How the Media Scared the Bejeezus Out of Everyone With an Overhyped ‘Sex Superbug’
As NBC News reports, drug-resistant gonorrhea, HO41—the so-called sex superbug “confirmed” to have been found in Hawaii, and said to have traveled to California and Norway—is not the killer that the press made it out to be; in fact, HO41 has not made it beyond Japan, public officials say. Phew.
So how did the panic begin? It seems the media was quick to exploit the superbug, with the Associated Press, CNBC and the Daily Mail all reporting on the rare strain of gonorrhea and quoting a neuropathic doctor who suggested the new gonorrhea could be “a lot worse than AIDS in the short run because the bacteria is more aggressive and will affect people more quickly.” A lot worse than AIDS?! Yeah, that’s quite the juicy (read: terrifying) soundbite.
Luckily, it was not to be. As NBC News confirms, the Hawaii cases, first discovered in May 2011, were actually H11S8, a different strain, resistant to a different drug; HO41 hasn’t been detected anywhere since 2009 in Japan, where it was found in a Japanese sex worker. Say it with me: phew.

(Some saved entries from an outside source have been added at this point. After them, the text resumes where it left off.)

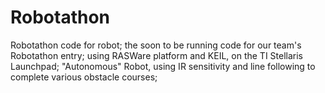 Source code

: Robotathon
==========

Robotathon code for robot;
the soon to be running code for our team's Robotathon entry;
using RASWare platform and KEIL, on the TI Stellaris Launchpad;
"Autonomous" Robot, using IR sensitivity and line following to complete various obstacle courses;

Still, public health experts ware taking the opportunity to emphasize the threat of untreated gonorrhea, the germ is “wily and easily mutable,” says the NBC report, and lately there have been “signs that the bug is starting to outsmart [cephalosporins, the current treatment for gonorrhea], too.” Now there’s a new recommended treatment and the National Coalition of STD Directors, led by William Smith, has asked Congress for $54 million to bolster the U.S. public health infrastructure that monitors, diagnoses and treats gonorrhea.